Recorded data
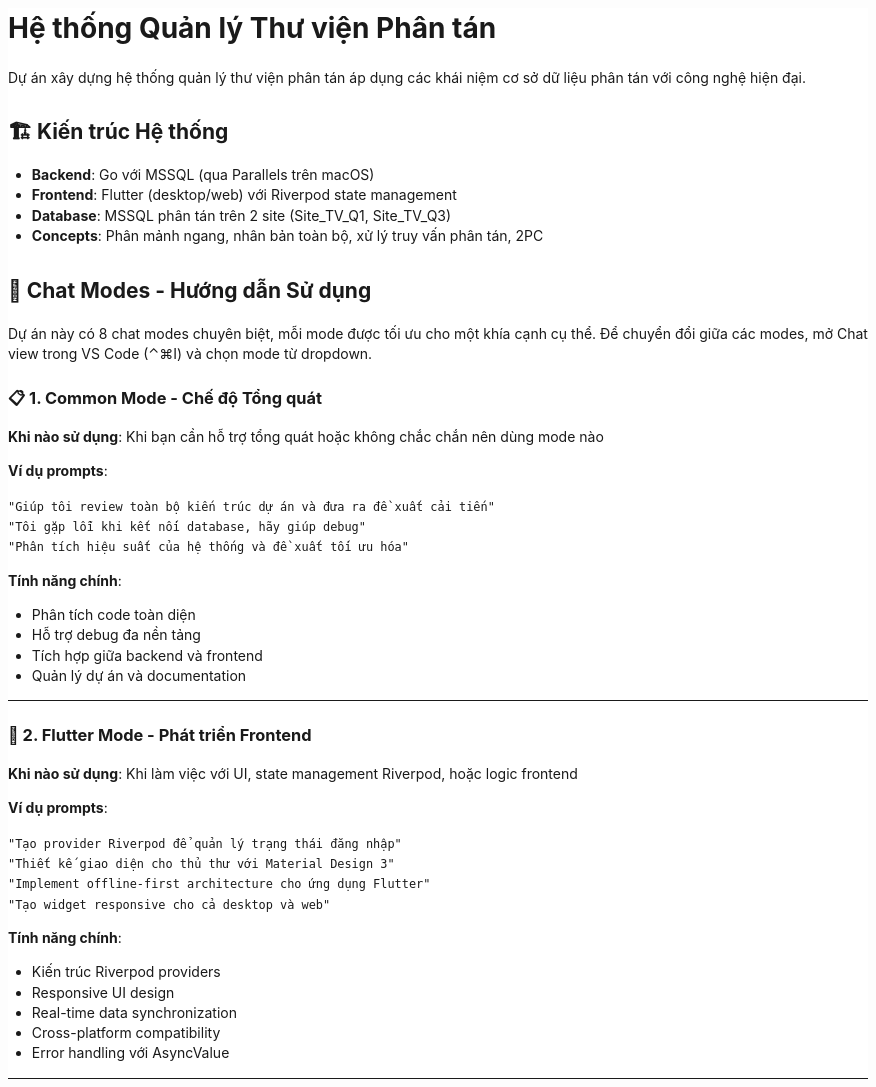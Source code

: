 # Hệ thống Quản lý Thư viện Phân tán

Dự án xây dựng hệ thống quản lý thư viện phân tán áp dụng các khái niệm cơ sở dữ liệu phân tán với công nghệ hiện đại.

## 🏗️ Kiến trúc Hệ thống

- **Backend**: Go với MSSQL (qua Parallels trên macOS)
- **Frontend**: Flutter (desktop/web) với Riverpod state management
- **Database**: MSSQL phân tán trên 2 site (Site_TV_Q1, Site_TV_Q3)
- **Concepts**: Phân mảnh ngang, nhân bản toàn bộ, xử lý truy vấn phân tán, 2PC

## 🎯 Chat Modes - Hướng dẫn Sử dụng

Dự án này có 8 chat modes chuyên biệt, mỗi mode được tối ưu cho một khía cạnh cụ thể. Để chuyển đổi giữa các modes, mở Chat view trong VS Code (⌃⌘I) và chọn mode từ dropdown.

### 📋 1. Common Mode - Chế độ Tổng quát

**Khi nào sử dụng**: Khi bạn cần hỗ trợ tổng quát hoặc không chắc chắn nên dùng mode nào

**Ví dụ prompts**:

```text
"Giúp tôi review toàn bộ kiến trúc dự án và đưa ra đề xuất cải tiến"
"Tôi gặp lỗi khi kết nối database, hãy giúp debug"
"Phân tích hiệu suất của hệ thống và đề xuất tối ưu hóa"
```

**Tính năng chính**:

- Phân tích code toàn diện
- Hỗ trợ debug đa nền tảng
- Tích hợp giữa backend và frontend
- Quản lý dự án và documentation

---

### 🎨 2. Flutter Mode - Phát triển Frontend

**Khi nào sử dụng**: Khi làm việc với UI, state management Riverpod, hoặc logic frontend

**Ví dụ prompts**:

```text
"Tạo provider Riverpod để quản lý trạng thái đăng nhập"
"Thiết kế giao diện cho thủ thư với Material Design 3"
"Implement offline-first architecture cho ứng dụng Flutter"
"Tạo widget responsive cho cả desktop và web"
```

**Tính năng chính**:

- Kiến trúc Riverpod providers
- Responsive UI design
- Real-time data synchronization
- Cross-platform compatibility
- Error handling với AsyncValue

---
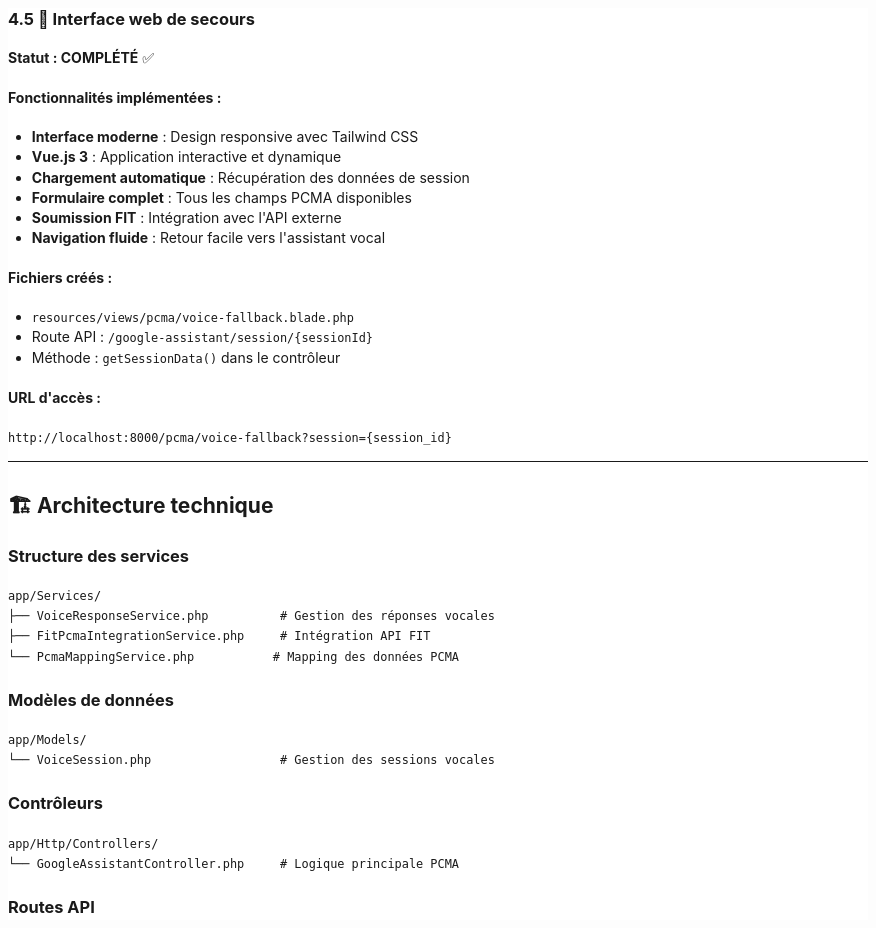 
### 4.5 📱 Interface web de secours

**Statut : COMPLÉTÉ** ✅

#### Fonctionnalités implémentées :

-   **Interface moderne** : Design responsive avec Tailwind CSS
-   **Vue.js 3** : Application interactive et dynamique
-   **Chargement automatique** : Récupération des données de session
-   **Formulaire complet** : Tous les champs PCMA disponibles
-   **Soumission FIT** : Intégration avec l'API externe
-   **Navigation fluide** : Retour facile vers l'assistant vocal

#### Fichiers créés :

-   `resources/views/pcma/voice-fallback.blade.php`
-   Route API : `/google-assistant/session/{sessionId}`
-   Méthode : `getSessionData()` dans le contrôleur

#### URL d'accès :

```
http://localhost:8000/pcma/voice-fallback?session={session_id}
```

---

## 🏗️ Architecture technique

### Structure des services

```
app/Services/
├── VoiceResponseService.php          # Gestion des réponses vocales
├── FitPcmaIntegrationService.php     # Intégration API FIT
└── PcmaMappingService.php           # Mapping des données PCMA
```

### Modèles de données

```
app/Models/
└── VoiceSession.php                  # Gestion des sessions vocales
```

### Contrôleurs

```
app/Http/Controllers/
└── GoogleAssistantController.php     # Logique principale PCMA
```

### Routes API
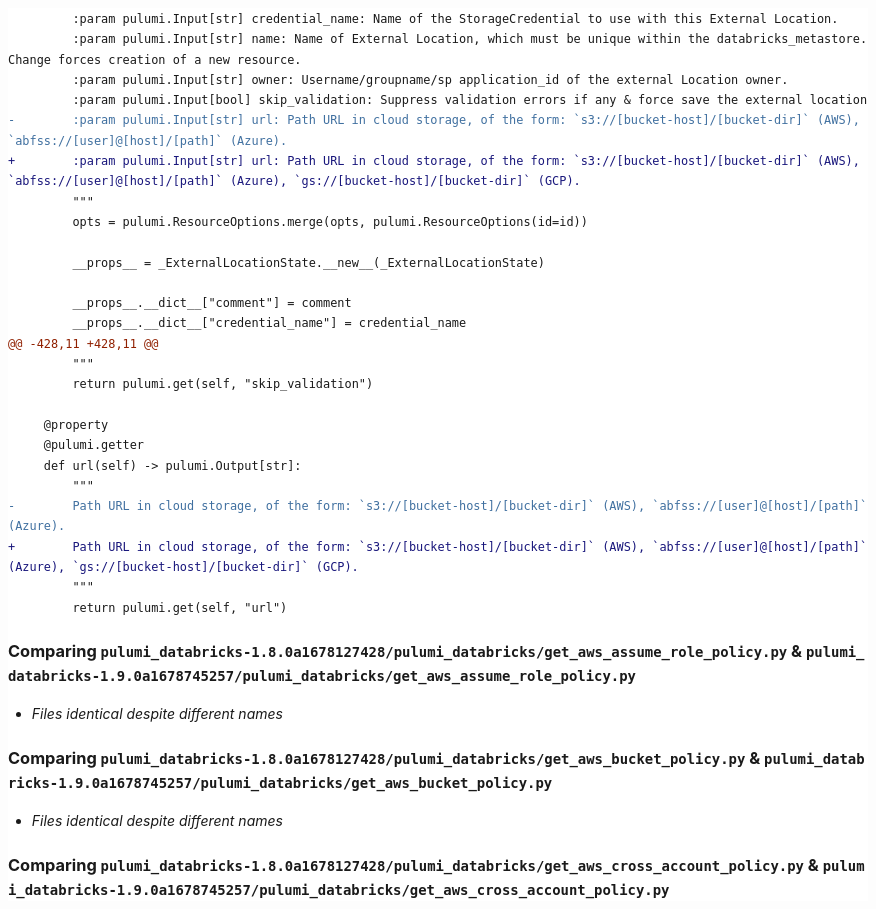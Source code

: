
 ```diff
         :param pulumi.Input[str] credential_name: Name of the StorageCredential to use with this External Location.
         :param pulumi.Input[str] name: Name of External Location, which must be unique within the databricks_metastore. Change forces creation of a new resource.
         :param pulumi.Input[str] owner: Username/groupname/sp application_id of the external Location owner.
         :param pulumi.Input[bool] skip_validation: Suppress validation errors if any & force save the external location
-        :param pulumi.Input[str] url: Path URL in cloud storage, of the form: `s3://[bucket-host]/[bucket-dir]` (AWS), `abfss://[user]@[host]/[path]` (Azure).
+        :param pulumi.Input[str] url: Path URL in cloud storage, of the form: `s3://[bucket-host]/[bucket-dir]` (AWS), `abfss://[user]@[host]/[path]` (Azure), `gs://[bucket-host]/[bucket-dir]` (GCP).
         """
         opts = pulumi.ResourceOptions.merge(opts, pulumi.ResourceOptions(id=id))
 
         __props__ = _ExternalLocationState.__new__(_ExternalLocationState)
 
         __props__.__dict__["comment"] = comment
         __props__.__dict__["credential_name"] = credential_name
@@ -428,11 +428,11 @@
         """
         return pulumi.get(self, "skip_validation")
 
     @property
     @pulumi.getter
     def url(self) -> pulumi.Output[str]:
         """
-        Path URL in cloud storage, of the form: `s3://[bucket-host]/[bucket-dir]` (AWS), `abfss://[user]@[host]/[path]` (Azure).
+        Path URL in cloud storage, of the form: `s3://[bucket-host]/[bucket-dir]` (AWS), `abfss://[user]@[host]/[path]` (Azure), `gs://[bucket-host]/[bucket-dir]` (GCP).
         """
         return pulumi.get(self, "url")
```

### Comparing `pulumi_databricks-1.8.0a1678127428/pulumi_databricks/get_aws_assume_role_policy.py` & `pulumi_databricks-1.9.0a1678745257/pulumi_databricks/get_aws_assume_role_policy.py`

 * *Files identical despite different names*

### Comparing `pulumi_databricks-1.8.0a1678127428/pulumi_databricks/get_aws_bucket_policy.py` & `pulumi_databricks-1.9.0a1678745257/pulumi_databricks/get_aws_bucket_policy.py`

 * *Files identical despite different names*

### Comparing `pulumi_databricks-1.8.0a1678127428/pulumi_databricks/get_aws_cross_account_policy.py` & `pulumi_databricks-1.9.0a1678745257/pulumi_databricks/get_aws_cross_account_policy.py`
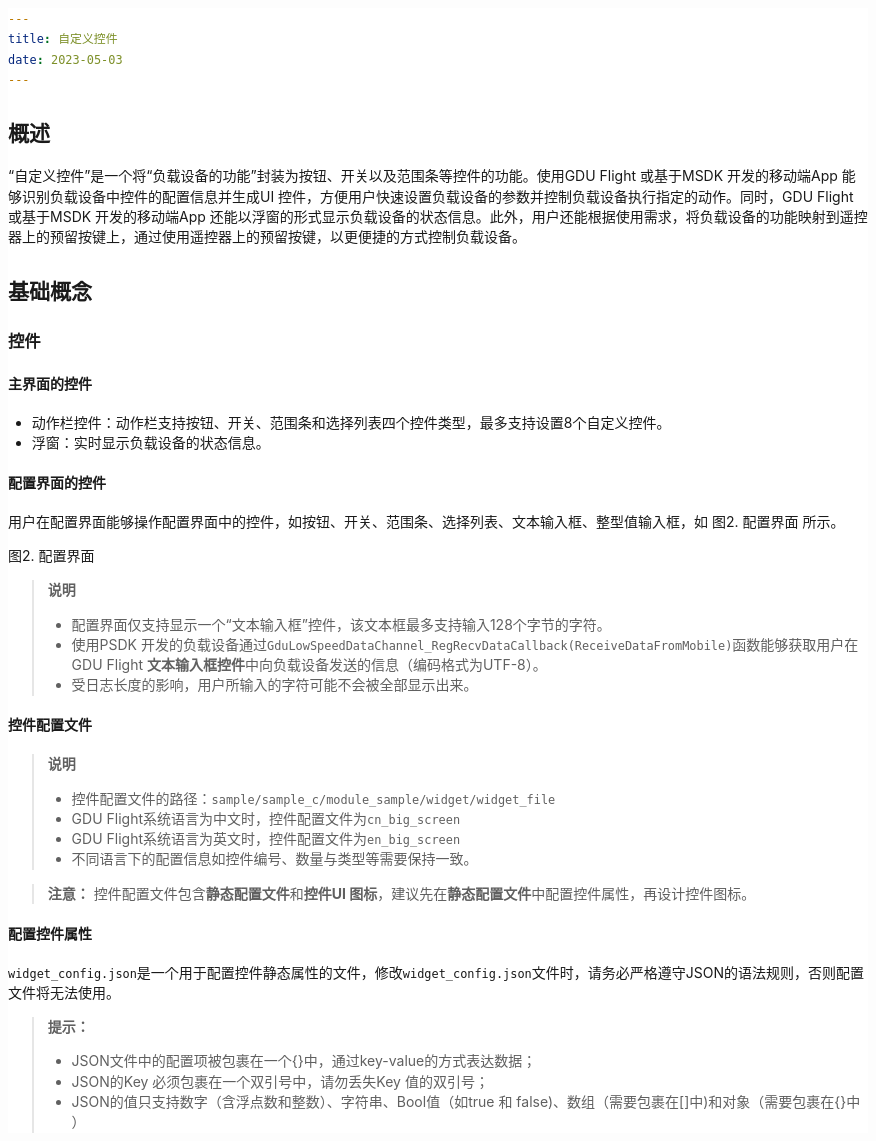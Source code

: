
 ```yaml
---
title: 自定义控件
date: 2023-05-03
---
```




## 概述

“自定义控件”是一个将“负载设备的功能”封装为按钮、开关以及范围条等控件的功能。使用GDU Flight 或基于MSDK 开发的移动端App 能够识别负载设备中控件的配置信息并生成UI 控件，方便用户快速设置负载设备的参数并控制负载设备执行指定的动作。同时，GDU Flight 或基于MSDK 开发的移动端App 还能以浮窗的形式显示负载设备的状态信息。此外，用户还能根据使用需求，将负载设备的功能映射到遥控器上的预留按键上，通过使用遥控器上的预留按键，以更便捷的方式控制负载设备。

## 基础概念

### 控件

#### 主界面的控件

- 动作栏控件：动作栏支持按钮、开关、范围条和选择列表四个控件类型，最多支持设置8个自定义控件。
- 浮窗：实时显示负载设备的状态信息。

#### 配置界面的控件

用户在配置界面能够操作配置界面中的控件，如按钮、开关、范围条、选择列表、文本输入框、整型值输入框，如 图2. 配置界面 所示。

图2. 配置界面



> **说明**
>
> - 配置界面仅支持显示一个“文本输入框”控件，该文本框最多支持输入128个字节的字符。
> - 使用PSDK 开发的负载设备通过`GduLowSpeedDataChannel_RegRecvDataCallback(ReceiveDataFromMobile)`函数能够获取用户在GDU Flight **文本输入框控件**中向负载设备发送的信息（编码格式为UTF-8）。
> - 受日志长度的影响，用户所输入的字符可能不会被全部显示出来。

#### 控件配置文件

> **说明**
>
> - 控件配置文件的路径：`sample/sample_c/module_sample/widget/widget_file`
> - GDU Flight系统语言为中文时，控件配置文件为`cn_big_screen`
> - GDU Flight系统语言为英文时，控件配置文件为`en_big_screen`
> - 不同语言下的配置信息如控件编号、数量与类型等需要保持一致。

> **注意：** 控件配置文件包含**静态配置文件**和**控件UI 图标**，建议先在**静态配置文件**中配置控件属性，再设计控件图标。

#### 配置控件属性

`widget_config.json`是一个用于配置控件静态属性的文件，修改`widget_config.json`文件时，请务必严格遵守JSON的语法规则，否则配置文件将无法使用。

> **提示：**
>
> - JSON文件中的配置项被包裹在一个{}中，通过key-value的方式表达数据；
> - JSON的Key 必须包裹在一个双引号中，请勿丢失Key 值的双引号；
> - JSON的值只支持数字（含浮点数和整数）、字符串、Bool值（如true 和 false)、数组（需要包裹在[]中)和对象（需要包裹在{}中 ）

Exercise details:
Would you copy exactly the lines from the one that contains "JSON的Key 必须包裹在一个双引号中，请勿丢失Key 值的双引号；" through the final line of the records above, including both?

Exercise solution:
> - JSON的Key 必须包裹在一个双引号中，请勿丢失Key 值的双引号；
> - JSON的值只支持数字（含浮点数和整数）、字符串、Bool值（如true 和 false)、数组（需要包裹在[]中)和对象（需要包裹在{}中 ）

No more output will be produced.